* _EXERCISE REQUIREMENTS_:
Show each line of the data below that has the string "nabla" in it.

(Data extracted from a collection)
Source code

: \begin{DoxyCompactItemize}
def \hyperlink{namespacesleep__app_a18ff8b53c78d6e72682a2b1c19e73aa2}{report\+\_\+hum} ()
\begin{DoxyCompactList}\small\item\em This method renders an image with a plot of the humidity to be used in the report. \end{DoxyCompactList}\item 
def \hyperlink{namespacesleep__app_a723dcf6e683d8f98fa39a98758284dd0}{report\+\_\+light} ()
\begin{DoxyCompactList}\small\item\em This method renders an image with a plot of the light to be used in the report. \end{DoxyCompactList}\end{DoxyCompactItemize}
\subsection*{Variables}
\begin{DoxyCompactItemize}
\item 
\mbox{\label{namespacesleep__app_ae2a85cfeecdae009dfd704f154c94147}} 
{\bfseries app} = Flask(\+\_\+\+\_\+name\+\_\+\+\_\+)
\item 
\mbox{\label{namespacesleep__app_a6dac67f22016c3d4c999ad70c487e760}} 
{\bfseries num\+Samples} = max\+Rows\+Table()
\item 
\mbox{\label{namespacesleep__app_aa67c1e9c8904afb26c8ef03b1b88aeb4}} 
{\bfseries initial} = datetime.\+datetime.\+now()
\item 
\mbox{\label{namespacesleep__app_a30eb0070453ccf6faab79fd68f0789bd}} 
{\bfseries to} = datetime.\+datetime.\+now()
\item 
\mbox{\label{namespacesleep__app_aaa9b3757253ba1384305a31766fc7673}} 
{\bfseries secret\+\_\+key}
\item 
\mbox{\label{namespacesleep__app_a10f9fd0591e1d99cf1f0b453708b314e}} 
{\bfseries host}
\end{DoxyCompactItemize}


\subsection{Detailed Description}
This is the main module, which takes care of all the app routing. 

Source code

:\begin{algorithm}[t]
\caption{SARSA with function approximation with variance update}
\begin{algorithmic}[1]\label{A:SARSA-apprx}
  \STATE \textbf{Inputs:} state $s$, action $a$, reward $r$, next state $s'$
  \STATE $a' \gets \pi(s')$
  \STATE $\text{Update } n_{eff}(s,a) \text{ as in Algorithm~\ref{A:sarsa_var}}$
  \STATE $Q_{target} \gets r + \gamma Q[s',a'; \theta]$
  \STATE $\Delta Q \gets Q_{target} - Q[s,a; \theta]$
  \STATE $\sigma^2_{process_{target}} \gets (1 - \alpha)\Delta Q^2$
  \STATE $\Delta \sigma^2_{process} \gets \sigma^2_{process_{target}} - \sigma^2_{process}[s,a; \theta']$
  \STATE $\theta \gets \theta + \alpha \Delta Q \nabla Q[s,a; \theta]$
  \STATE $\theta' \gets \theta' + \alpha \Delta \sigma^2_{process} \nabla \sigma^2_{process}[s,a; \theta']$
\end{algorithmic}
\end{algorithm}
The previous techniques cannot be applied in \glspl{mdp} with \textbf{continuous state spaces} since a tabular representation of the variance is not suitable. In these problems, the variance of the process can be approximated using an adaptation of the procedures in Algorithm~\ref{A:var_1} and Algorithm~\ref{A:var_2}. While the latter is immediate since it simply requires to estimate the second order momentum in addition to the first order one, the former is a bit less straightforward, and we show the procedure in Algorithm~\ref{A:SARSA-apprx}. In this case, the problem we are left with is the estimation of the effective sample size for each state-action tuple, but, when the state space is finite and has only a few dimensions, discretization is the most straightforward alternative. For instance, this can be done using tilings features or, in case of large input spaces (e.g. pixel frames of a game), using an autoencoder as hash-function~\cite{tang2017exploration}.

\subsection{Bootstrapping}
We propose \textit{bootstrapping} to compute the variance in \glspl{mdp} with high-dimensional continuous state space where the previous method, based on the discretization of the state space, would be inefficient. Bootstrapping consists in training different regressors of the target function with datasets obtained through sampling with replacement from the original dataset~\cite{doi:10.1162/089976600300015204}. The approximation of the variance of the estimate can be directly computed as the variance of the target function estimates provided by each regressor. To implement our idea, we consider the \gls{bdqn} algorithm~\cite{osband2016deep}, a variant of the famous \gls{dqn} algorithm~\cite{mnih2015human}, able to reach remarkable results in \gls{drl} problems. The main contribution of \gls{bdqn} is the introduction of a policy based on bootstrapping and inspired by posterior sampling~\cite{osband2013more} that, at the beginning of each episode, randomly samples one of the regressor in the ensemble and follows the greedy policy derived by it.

---

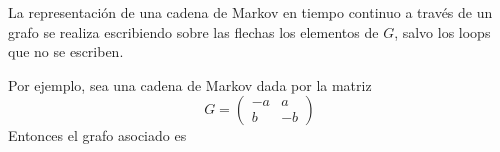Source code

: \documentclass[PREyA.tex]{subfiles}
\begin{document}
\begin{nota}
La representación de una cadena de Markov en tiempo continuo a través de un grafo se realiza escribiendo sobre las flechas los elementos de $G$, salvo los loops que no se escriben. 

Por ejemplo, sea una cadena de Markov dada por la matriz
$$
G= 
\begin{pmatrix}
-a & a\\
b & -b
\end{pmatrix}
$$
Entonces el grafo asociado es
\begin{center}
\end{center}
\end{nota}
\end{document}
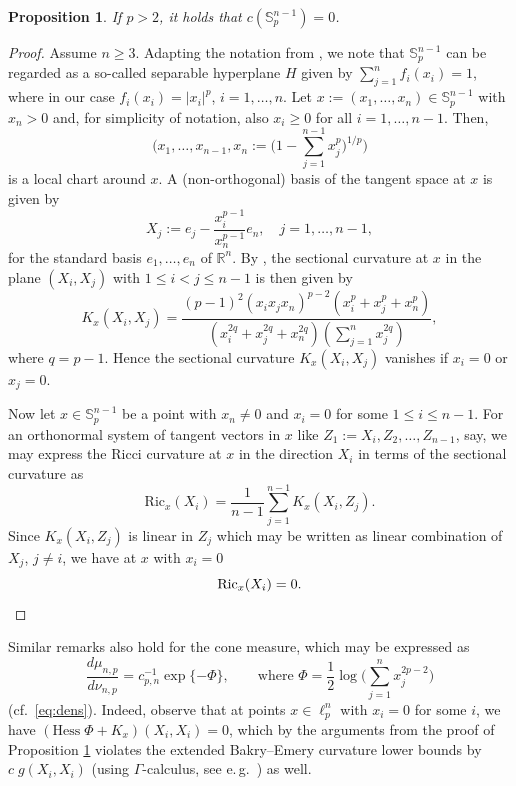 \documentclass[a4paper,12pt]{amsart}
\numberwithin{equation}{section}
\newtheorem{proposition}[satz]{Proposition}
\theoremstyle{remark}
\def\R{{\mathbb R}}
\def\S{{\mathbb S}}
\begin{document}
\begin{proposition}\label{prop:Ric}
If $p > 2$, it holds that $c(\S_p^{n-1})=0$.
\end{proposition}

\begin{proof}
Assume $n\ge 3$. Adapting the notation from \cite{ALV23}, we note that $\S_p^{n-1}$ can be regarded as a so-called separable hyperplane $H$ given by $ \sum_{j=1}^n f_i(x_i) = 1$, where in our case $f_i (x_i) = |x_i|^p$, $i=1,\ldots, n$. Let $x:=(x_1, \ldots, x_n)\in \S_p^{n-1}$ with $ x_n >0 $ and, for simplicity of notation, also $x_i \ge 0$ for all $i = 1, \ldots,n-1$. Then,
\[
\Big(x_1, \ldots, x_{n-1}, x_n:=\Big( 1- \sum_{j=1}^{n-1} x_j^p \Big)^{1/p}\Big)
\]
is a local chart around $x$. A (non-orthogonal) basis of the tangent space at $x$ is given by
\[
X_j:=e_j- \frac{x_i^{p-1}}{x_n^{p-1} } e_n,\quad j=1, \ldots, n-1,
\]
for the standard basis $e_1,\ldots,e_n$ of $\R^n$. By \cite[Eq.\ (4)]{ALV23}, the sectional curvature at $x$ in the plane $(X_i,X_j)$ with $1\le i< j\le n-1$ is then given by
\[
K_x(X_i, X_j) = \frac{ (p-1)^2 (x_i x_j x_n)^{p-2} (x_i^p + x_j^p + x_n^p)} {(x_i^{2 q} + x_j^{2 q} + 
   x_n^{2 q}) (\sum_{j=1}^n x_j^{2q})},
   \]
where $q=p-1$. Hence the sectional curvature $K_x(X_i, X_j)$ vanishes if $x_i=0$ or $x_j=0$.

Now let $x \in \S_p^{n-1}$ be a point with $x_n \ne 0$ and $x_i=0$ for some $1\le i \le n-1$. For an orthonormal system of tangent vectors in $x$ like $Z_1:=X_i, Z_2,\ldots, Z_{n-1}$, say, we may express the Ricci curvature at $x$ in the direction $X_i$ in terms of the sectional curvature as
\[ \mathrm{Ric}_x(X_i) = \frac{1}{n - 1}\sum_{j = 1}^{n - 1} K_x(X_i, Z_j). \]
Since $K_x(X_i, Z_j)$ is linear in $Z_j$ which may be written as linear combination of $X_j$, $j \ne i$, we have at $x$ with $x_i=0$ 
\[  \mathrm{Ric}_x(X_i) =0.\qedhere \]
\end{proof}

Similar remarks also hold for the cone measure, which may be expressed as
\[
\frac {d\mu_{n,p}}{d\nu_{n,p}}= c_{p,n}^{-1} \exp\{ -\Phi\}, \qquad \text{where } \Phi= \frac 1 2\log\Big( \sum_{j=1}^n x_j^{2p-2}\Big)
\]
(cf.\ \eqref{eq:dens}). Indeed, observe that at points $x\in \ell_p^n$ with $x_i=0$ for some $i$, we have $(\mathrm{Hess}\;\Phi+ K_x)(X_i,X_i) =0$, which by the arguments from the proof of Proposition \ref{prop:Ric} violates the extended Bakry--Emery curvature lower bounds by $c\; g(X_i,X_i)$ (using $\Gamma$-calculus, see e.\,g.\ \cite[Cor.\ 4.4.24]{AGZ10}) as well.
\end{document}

* * *

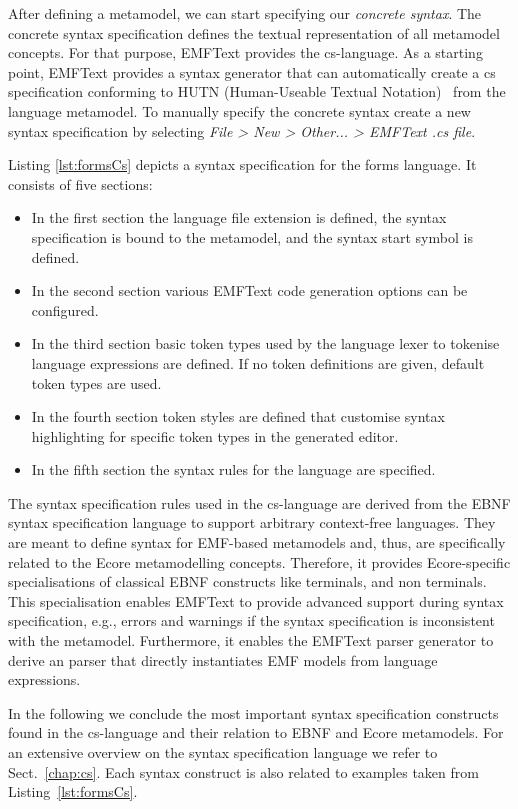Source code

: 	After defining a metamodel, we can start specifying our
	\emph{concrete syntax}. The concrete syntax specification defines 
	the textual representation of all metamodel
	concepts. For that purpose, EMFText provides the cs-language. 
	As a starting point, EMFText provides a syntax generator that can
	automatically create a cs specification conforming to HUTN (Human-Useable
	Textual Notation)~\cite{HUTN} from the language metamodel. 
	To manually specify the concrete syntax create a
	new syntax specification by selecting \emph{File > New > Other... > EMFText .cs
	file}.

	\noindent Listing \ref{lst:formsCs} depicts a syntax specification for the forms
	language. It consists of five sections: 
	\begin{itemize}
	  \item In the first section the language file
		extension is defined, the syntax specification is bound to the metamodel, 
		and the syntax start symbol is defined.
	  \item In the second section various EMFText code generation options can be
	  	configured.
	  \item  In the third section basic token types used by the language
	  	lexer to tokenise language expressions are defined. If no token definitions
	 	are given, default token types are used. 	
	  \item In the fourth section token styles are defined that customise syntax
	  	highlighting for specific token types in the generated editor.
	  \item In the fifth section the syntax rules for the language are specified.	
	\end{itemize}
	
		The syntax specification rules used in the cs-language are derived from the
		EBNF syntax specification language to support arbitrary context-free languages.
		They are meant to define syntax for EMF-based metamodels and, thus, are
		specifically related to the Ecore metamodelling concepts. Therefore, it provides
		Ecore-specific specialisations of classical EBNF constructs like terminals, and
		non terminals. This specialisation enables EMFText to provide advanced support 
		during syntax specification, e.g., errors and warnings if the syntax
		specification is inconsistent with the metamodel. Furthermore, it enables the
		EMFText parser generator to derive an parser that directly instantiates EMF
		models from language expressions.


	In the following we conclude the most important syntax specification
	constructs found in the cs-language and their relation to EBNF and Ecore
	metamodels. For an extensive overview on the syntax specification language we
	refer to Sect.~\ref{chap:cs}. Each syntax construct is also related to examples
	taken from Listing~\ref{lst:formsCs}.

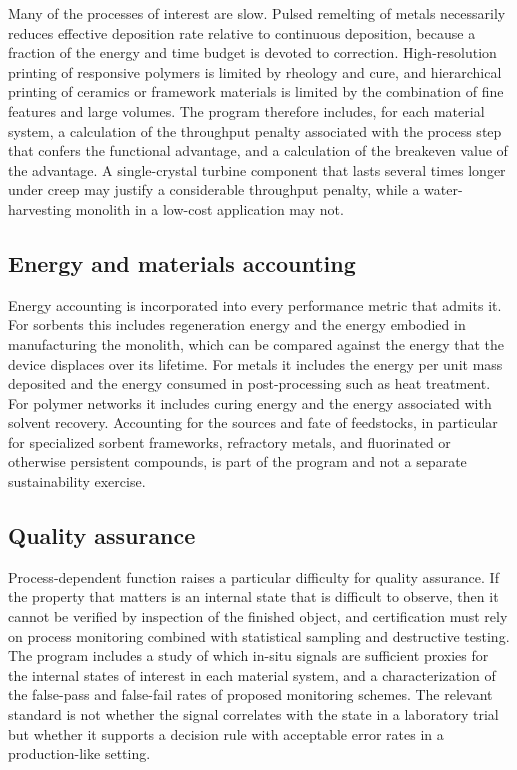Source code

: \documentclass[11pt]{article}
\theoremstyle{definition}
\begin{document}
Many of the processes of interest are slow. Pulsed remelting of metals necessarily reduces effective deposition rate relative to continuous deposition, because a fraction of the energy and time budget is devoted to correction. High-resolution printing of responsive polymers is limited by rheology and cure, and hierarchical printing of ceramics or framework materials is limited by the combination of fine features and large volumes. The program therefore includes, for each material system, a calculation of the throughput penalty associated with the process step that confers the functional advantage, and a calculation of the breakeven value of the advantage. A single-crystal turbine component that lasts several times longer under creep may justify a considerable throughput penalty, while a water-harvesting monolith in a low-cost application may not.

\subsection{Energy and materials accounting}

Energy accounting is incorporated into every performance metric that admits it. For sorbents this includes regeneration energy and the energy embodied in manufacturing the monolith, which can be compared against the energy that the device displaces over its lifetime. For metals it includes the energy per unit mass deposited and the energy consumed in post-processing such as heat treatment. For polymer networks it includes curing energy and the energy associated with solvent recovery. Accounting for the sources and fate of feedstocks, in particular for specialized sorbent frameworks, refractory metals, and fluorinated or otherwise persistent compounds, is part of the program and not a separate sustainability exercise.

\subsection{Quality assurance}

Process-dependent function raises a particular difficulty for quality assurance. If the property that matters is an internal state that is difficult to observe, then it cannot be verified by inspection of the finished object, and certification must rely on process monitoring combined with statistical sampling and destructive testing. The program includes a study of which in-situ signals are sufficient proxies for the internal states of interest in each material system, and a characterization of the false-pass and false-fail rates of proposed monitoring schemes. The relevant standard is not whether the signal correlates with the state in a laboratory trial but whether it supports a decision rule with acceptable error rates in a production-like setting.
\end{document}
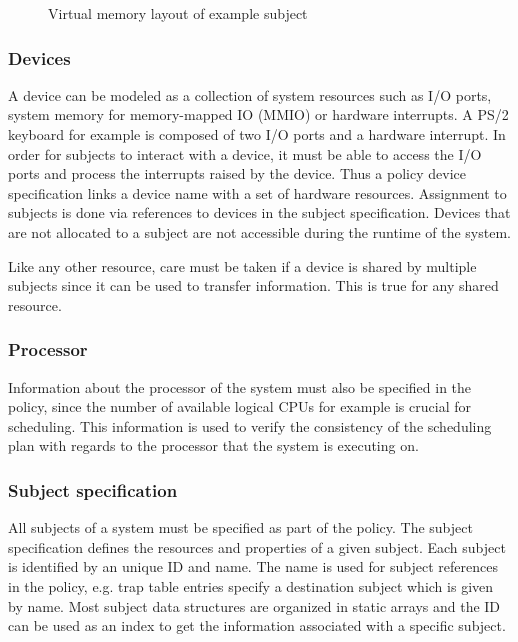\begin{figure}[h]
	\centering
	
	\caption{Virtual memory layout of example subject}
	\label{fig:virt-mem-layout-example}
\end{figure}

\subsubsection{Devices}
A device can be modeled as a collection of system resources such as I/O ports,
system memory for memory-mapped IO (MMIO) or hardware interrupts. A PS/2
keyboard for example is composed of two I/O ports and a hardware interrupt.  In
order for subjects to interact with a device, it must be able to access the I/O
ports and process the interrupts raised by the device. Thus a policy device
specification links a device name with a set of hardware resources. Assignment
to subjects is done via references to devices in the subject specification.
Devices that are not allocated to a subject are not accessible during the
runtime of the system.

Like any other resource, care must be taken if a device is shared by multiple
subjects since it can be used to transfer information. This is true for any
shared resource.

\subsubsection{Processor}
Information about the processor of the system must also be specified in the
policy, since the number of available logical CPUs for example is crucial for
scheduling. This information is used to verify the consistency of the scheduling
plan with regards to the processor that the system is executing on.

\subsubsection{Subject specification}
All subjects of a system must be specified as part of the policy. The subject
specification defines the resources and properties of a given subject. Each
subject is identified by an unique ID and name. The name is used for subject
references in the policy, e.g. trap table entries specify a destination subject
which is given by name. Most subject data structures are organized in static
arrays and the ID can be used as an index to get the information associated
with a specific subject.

* _RESPONSE TO THIS TASK_:
  \STATE $\theta \gets \theta + \alpha \Delta Q \nabla Q[s,a; \theta]$
  \STATE $\theta' \gets \theta' + \alpha \Delta \sigma^2_{process} \nabla \sigma^2_{process}[s,a; \theta']$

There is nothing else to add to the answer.